Vor sieben Jahren, als Veronika Maribor verließ, habe ich zum ersten Mal gedacht, das sei für mich das Ende der Welt. Aber jetzt sehe ich, dass das ein kleiner persönlicher Schmerz war, das Leben ging weiter und die Armee, der ich mit Leib und Seele angehörte, war noch immer da, ihre Ordnung und Disziplin, ihre berühmte Artillerie und Kavallerie, die Infanterie, alle Truppengattungen von der Glorie der Schlachten an der Kolubara und am Cer umstrahlt, wir waren Nachfolger und Erben des serbischen Sieges, eines der größten in der europäischen Geschichte, wir Offiziere waren geachtet und geschätzt, die Welt war noch immer heil und das Leben hatte trotz Veronikas Weggang seinen Sinn. Kaserne, Manöver – die Pflichterfüllung überdeckt schon von sich aus die persönliche Trauer, gibt einem das Gefühl der Ehre und die Verteidigung der Heimat das Gefühl einer hö­ heren Sendung, der persönliche Verlust muss sich dem unterordnen. Ich war ein mustergültiger Offizier, das muss ich von mir schon sagen, an der Akademie habe ich die allgemeinen und speziellen Prü­ fungen mit Auszeichnung absolviert, bei allen Manövern, die in jenen Jahren immer häufiger waren, erntete meine Einheit Lob.

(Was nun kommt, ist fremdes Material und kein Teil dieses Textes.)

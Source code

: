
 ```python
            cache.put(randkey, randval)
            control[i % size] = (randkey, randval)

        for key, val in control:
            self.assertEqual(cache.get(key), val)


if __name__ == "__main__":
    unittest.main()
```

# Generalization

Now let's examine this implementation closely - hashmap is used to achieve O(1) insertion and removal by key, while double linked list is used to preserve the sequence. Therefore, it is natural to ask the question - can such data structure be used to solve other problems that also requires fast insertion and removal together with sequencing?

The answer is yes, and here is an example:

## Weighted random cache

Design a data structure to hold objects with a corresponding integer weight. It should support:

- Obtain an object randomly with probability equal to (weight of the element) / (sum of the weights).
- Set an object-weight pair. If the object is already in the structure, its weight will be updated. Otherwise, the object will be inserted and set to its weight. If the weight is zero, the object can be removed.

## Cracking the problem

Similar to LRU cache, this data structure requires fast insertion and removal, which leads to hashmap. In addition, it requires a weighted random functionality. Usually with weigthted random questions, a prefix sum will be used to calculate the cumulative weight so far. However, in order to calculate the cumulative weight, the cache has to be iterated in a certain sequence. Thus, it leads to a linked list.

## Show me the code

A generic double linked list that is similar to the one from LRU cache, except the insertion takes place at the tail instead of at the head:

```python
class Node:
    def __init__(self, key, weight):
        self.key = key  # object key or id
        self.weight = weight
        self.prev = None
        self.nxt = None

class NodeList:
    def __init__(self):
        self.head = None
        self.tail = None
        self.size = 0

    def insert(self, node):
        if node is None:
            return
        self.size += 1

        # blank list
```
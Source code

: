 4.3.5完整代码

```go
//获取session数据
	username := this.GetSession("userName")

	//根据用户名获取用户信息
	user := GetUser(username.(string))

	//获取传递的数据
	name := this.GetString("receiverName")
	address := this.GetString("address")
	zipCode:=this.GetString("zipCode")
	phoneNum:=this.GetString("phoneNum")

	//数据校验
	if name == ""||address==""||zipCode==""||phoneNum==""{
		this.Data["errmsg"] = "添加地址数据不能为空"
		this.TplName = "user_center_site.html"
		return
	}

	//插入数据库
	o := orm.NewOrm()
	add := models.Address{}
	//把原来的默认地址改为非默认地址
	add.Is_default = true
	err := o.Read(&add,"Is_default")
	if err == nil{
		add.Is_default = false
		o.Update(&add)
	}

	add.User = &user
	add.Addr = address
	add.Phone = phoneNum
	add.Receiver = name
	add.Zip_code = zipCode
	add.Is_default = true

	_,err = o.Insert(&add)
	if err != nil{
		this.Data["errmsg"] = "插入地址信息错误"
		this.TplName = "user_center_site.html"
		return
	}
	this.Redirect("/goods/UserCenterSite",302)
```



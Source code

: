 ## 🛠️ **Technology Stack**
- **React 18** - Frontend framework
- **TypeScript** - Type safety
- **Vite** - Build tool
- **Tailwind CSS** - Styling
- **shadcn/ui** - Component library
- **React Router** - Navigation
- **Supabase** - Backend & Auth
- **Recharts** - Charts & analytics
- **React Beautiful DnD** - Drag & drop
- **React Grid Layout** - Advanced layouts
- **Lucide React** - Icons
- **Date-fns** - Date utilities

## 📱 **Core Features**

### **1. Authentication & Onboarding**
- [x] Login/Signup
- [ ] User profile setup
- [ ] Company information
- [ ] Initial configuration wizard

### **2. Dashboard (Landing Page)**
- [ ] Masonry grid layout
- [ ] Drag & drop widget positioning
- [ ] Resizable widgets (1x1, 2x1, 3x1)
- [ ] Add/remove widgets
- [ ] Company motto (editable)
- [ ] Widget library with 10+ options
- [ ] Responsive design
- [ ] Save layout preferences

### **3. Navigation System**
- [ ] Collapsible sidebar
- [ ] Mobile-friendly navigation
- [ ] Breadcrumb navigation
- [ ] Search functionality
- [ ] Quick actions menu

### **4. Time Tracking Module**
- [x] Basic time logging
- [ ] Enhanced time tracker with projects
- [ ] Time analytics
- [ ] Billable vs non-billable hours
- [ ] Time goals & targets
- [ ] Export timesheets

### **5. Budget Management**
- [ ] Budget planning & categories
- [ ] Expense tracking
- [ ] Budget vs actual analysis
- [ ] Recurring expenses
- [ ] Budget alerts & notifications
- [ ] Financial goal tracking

Im Frühjahr des Jahres siebenunddreißig wurde meine KavallerieSchwadron von Niš nach Ljubljana versetzt. Soweit ich es verstand, handelte es sich um eine taktische Verstärkung der Drau-Division, die wegen der politischen Ereignisse in Deutschland zur zentralen Verteidigungsmacht der Nord- und Westgrenze des Königreichs wurde. Wie überall, fand ich mich auch dort gut zurecht. Das Leben eines Soldaten sind nicht die Städte, in denen er zeitweilig leben muss, sondern die Kaserne, der Exerzierplatz, die Armee, mein Leben, das waren die Armee und – die Pferde. Ich war, das muss ich schon sagen, der beste Reiter in der Einheit, die ich befehligte. Es ist nicht einerlei, ob ein Kommandeur aus der Schreibstube oder bei Manövern aus einem Geländewagen Befehle erteilt – ein Kommandeur, der an der Spitze seiner Einheit reitet, ist etwas völlig anderes. Von meinen Soldaten verlangte ich, was ich schließlich auch von mir selbst verlangte, regelmäßiges Exerzieren auf dem Reitplatz, Beweglichkeit, Geschicklichkeit, Pflege der Pferde, Sauberkeit, frisches Wasser, der Striegel in der Hand war für mich genauso wichtig wie der gezogene Säbel, mit dem man in den Angriff reitet, oder wie der Karabiner auf der Schulter, den man auch während des Reitens herunternehmen und durchladen muss. Die Kavallerie ist die edelste Gattung des Militärs. Die Kavallerie spuckt auf die Infanterie hinunter, pflegte Major Ilić zu sagen, wenn er gut gelaunt war. Wenn er gut gelaunt war und sagte, dass die Kavallerie auf die Infanterie hinunterspucke, fand sich immer einer, der dazusagte: und schifft auch auf sie … Wir waren gut gelaunt, wir waren stolz wie die polnischen Ulanen, die mutigste leichte Kavallerie, die die Welt kennt. Außerdem liebte ich Pferde, ich war zum ersten Mal geritten, als ich sieben war, mein Vater war Pferdehändler, ich kümmerte mich um die Pferde und redete schon seit meiner Kindheit mit ihnen, nicht zufällig landete ich in der Kavallerie. Und mit ihr, mit der Kavallerie, wenn ich jetzt darüber nachdenke, vermutlich auch nicht zufällig in Ljubljana. 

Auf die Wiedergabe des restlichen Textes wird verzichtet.